Öncelikle, üzerinde istisnasız herkesin fikir birliği içinde olduğu şu klasik ancak bir o kadar da dramatik tespiti ifade edelim:
Türkiye bataklığa çekilmek isteniyor. (Ne zaman istenmedi ki…)
Dış dünyanın gözü önünde olup bitiyor her şey ve onlar da bu kaya gibi gerçek hedefin en az bizim gibi farkındalar.
Mevcut durum bu. Karşı karşıya kaldığımız çetrefilli meselenin en somut başlangıç noktası ise sınırlarımızdan can havliyle kendilerini bizim topraklarımıza atan Suriyeliler... Dışişleri Bakanı Ahmet Davutoğlu'nun ifadesiyle 'Tecavüzden kaçanlar'...
Doğru 'okuyanlar'a Hollywood, ABD istihbarat süreçleri için çok önemli ipuçları verebilir. Yüzlercesini bir kenara bırakın sadece Spy Game (Robert Redford, Brad Pitt) adlı filmi izleyenler bile hemen şu soruyu soracaklardır: Reyhanlı ve benzeri provokasyonlar sonucunda bunları düzenleyenlerin hedefi ne olabilir? Türkiye'nin (kamu vicdanı ve kamu oyunun) kafasının tası atıp Suriye'ye girmesi mi?..
O halde hemen ikinci soru sorulabilir: Bunu en çok kim(ler) isteyebilir?..
Hükümet bu soruların tamamını sormuş ve farklı senaryolar üzerine çoktan çalışmıştır…
Dilerseniz, empati kurmak adına zihnimizde bir de iktidarla muhalefetin yerini süratle değiştiriverelim. Muhalefet iktidarda olsa ve diyelim ki, Sayın Kılıçdaroğlu'nun Başbakan, Sayın Bahçeli'nin Başbakan Vekili ve örneğin CHP Adana Milletvekili Sayın Faruk Loğoğlu'nun Dışişleri Bakanı olduğu (Muharrem İnce İçişleri Bakanı, Süheyl Batum Adalet Bakanı, Oktay Vural güvenlikten sorumlu Başbakan Yardımcısı) bir dönemde Suriye kriziyle karşı karşıya kalsaydık?
'O zaman Reyhanlı saldırısı olmazdı ki!' diyen fanatikleri ciddiye almayıp bir kenara bırakırsak, bir koalisyon hükümetinin de tecavüzden kaçan Suriyeli vatandaşları ölüme terketmesinin teorik olarak mümkün olamayacağını herhalde söyleyebiliriz...

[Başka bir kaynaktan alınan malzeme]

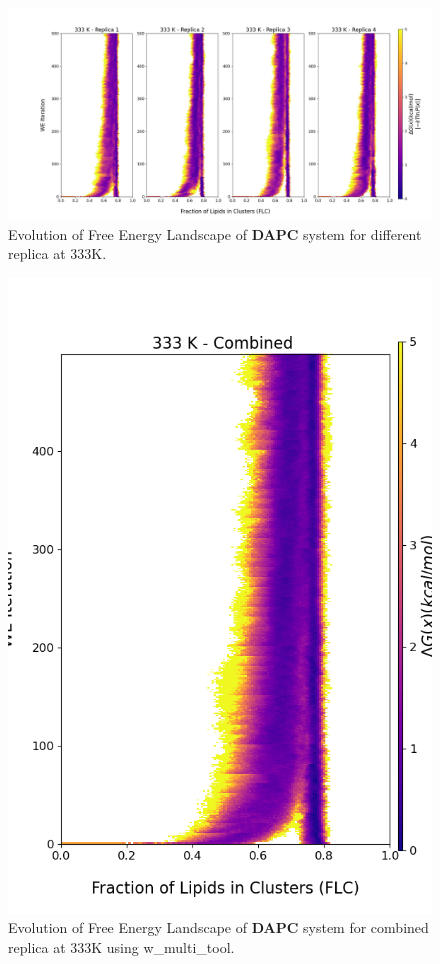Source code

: \documentclass{biophys-new}
\begin{document}
\begin{figure}[hbt!]
\centering
\includegraphics[width=1.1\linewidth]{all_plots/ClusterLipids2Total/DPPC_DAPC_CHOL/333K/Evolution_DAPC_333_ClusterLipids2Total.png}
\caption{Evolution of Free Energy Landscape of \textbf{DAPC} system for different replica at 333K.}
\label{fig:view}

\end{figure}

\begin{figure}[hbt!]
\centering
\includegraphics[width=0.8\linewidth]{all_plots/ClusterLipids2Total/DPPC_DAPC_CHOL/333K/Evolution_DAPC_MULTI__333_ClusterLipids2Total.png}
\caption{Evolution of Free Energy Landscape of \textbf{DAPC} system for combined replica at 333K using w\_multi\_tool.}
\label{fig:view}

\end{figure}
\end{document}
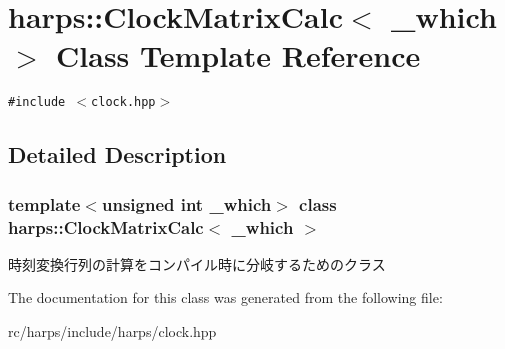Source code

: \section{harps::ClockMatrixCalc$<$ \_\-which $>$ Class Template Reference}
\label{classharps_1_1ClockMatrixCalc}
{\tt \#include $<$clock.hpp$>$}



\subsection{Detailed Description}
\subsubsection*{template$<$unsigned int \_\-which$>$ class harps::ClockMatrixCalc$<$ \_\-which $>$}

時刻変換行列の計算をコンパイル時に分岐するためのクラス 

The documentation for this class was generated from the following file:\begin{CompactItemize}
\item 
rc/harps/include/harps/clock.hpp\end{CompactItemize}
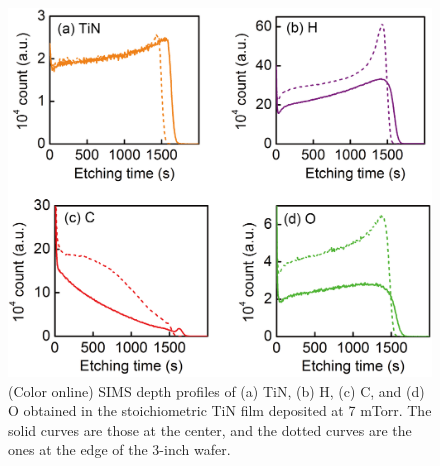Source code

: \begin{figure}
\begin{center}
\includegraphics[width=125mm]{InPlaneDist-SIMS.jpg}
\end{center}
\caption{(Color online) SIMS depth profiles of (a) TiN, (b) H, (c) C, and (d) O obtained in the stoichiometric TiN film deposited at 7 mTorr. The solid curves are those at the center, and the dotted curves are the ones at the edge of the 3-inch wafer.}
\label{InPlaneDist-SIMS}
\end{figure}

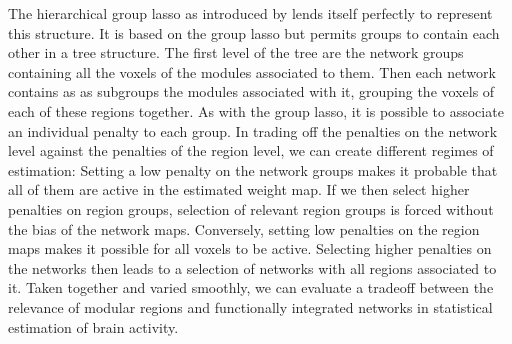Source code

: \documentclass{article} %
\begin{document}
The hierarchical group lasso as introduced by \cite{jenatton2011} lends
itself perfectly to represent this structure. It is based on the group lasso
\cite{group_lasso} but permits groups to contain each other in a tree
structure. The first level of the tree are the network groups containing all
the voxels of the modules associated to them. Then each network contains as
as subgroups the modules associated with it, grouping the voxels of each of
these regions together.
As with the group lasso, it is possible to associate an individual penalty
to each group. In trading off the penalties on the network level against the
penalties of the region level, we can create different regimes of 
estimation: 
%
Setting a low penalty on the network groups makes it probable
that all of them are active in the estimated weight map. If we then select
higher penalties on region groups, selection of relevant region groups is
forced without the bias of the network maps.
%
Conversely, setting low penalties on the region maps makes it possible for
all voxels to be active. Selecting higher penalties on the networks then
leads to a selection of networks with all regions associated to it.
%
Taken together and varied smoothly, we can evaluate a tradeoff between the
relevance of modular regions and functionally integrated networks in 
statistical estimation of brain activity.



\end{document}
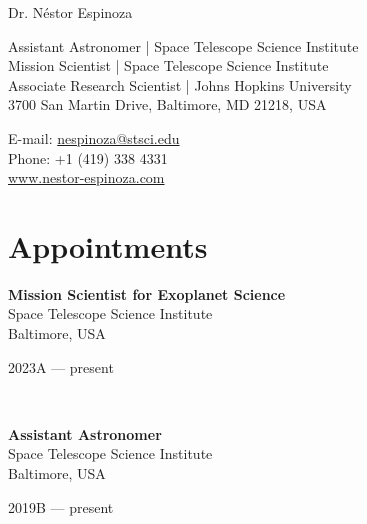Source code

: \documentclass[12pt, a4paper]{article} %
\begin{document}

{\LARGE Dr. N\'estor Espinoza}\\[0.2cm] %
\begin{minipage}[t]{0.63\textwidth}
Assistant Astronomer | Space Telescope Science Institute\\
Mission Scientist | Space Telescope Science Institute\\
Associate Research Scientist | Johns Hopkins University\\
3700 San Martin Drive, Baltimore, MD 21218, USA \\
\end{minipage}
\begin{minipage}[t]{0.37\textwidth}
E-mail: \href{mailto:nespinoza@stsci.edu}{nespinoza@stsci.edu}\\
Phone: +1 (419) 338 4331\\ 
\url{www.nestor-espinoza.com}
\end{minipage}

\hrulefill

\section*{Appointments}


\begin{minipage}[t]{0.6\textwidth}
\begin{flushleft}%
  \setlength{\leftskip}{0.2cm}%
\textbf{Mission Scientist for Exoplanet Science}\\
Space Telescope Science Institute\\
Baltimore, USA
 
\end{flushleft}
\end{minipage}
\begin{minipage}[t]{0.4\textwidth}
\hfill 2023A --- present 
\end{minipage}\\

\begin{minipage}[t]{0.6\textwidth}
\begin{flushleft}%
  \setlength{\leftskip}{0.2cm}%
\textbf{Assistant Astronomer}\\
Space Telescope Science Institute\\
Baltimore, USA
 
\end{flushleft}
\end{minipage}
\begin{minipage}[t]{0.4\textwidth}
\hfill 2019B --- present 
\end{minipage}\\
\end{document}
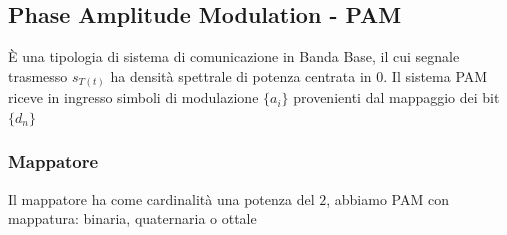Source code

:     \subsection{Phase Amplitude Modulation - PAM}
        È una tipologia di sistema di comunicazione in {\color{blue}Banda Base}, il cui segnale trasmesso $s_{T(t)}$ ha densità spettrale
        di potenza centrata in $0$. Il sistema PAM riceve in ingresso simboli di modulazione $\{a_i\}$ provenienti dal mappaggio dei bit $\{d_n\}$ 
        \subsubsection{Mappatore}
            Il mappatore ha come cardinalità una potenza del $2$, abbiamo PAM con mappatura: binaria, quaternaria o ottale
            \begin{table}[H]
                \centering
                \hfill
                \hfill
            \end{table}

'Ne ABD ne de İran. Bağımsız Türkiye!' sloganıyla fırtınalı okyanusta sörf yapabilmesinin pek akıl kârı olamayacağını da sözlerimize ekleyebiliriz herhalde…
Reyhanlı saldırısının CHP hükümeti döneminde olamayacağını varsayacak kadar gerçekçilikten uzak bir politik hayal gücünün nasıl 'bağımsızlıkçı' olabileceğini anlamak mümkün mü? Bağımsızlıkçı tutumun suya sabuna dokunmamakla nasıl bir alâkası olabilir acaba? Ortadoğu'nun şekillendirilmesi sürecinde, ekonomide olduğu gibi dış politikada da etkin bir ülke olmak yerine, müfredat dışına milim çıkmamayı 'onurlu olmak' zanneden Bekçi Murtaza kafasıyla memlekete yararlı olunup olunmayacağını sorgulamak gerek.
'Anne ben ne iş yapıyorum?'
Youth Republic, bir gençlik ajansı. Hazırladıkları 'Anneler Günü' filmini mutlaka internetten seyredin. Çocuklarımızla aramızdaki dağları görmek için. Çok sevimli bir uzaklık aslında bu mesafe... Biraz da bir Türkiye manzarası... Zamanın hızı ve ruhu (Zeitgeist), çocuklarımızı bizlerden çok uzak bir yerlere savurmuş gibi. Aynı evde yaşasak ya da sık sık görüşsek bile bu kavramsal mesafeler aramızda hep var olacak.
Ajansın çalışanları annelerini telefonla arayarak 'Anne ben ne iş yapıyorum?' diye sormuşlar. Aldıkları yanıtlar muhteşem. Artdirektör, metin yazarı, sosyal medya uzmanı gibi net mesleklerden söz etmiyor anneler... Bakın çocuklarının sorusuna nasıl yanıt veriyorlar:
-Grafiklerin iç yüzünü yapıyorsun.
-Sosyal medya çok şey bugünlerde. Firmalar akıyor.
-İnternetten program yüklüyorsun.
-Metin yazarı değil misin sen?
-Kurban olurum oğlum, ayet-el kursi oku!
-Anlat da bileyim oğlum.
-Amblem yapıyorsun.
-Trend topic olmak için bir takım şeyler yapıyorlar, diyorum.
-Süpervayzır!
-Çekilen reklamların yazılarını yazıyorsun.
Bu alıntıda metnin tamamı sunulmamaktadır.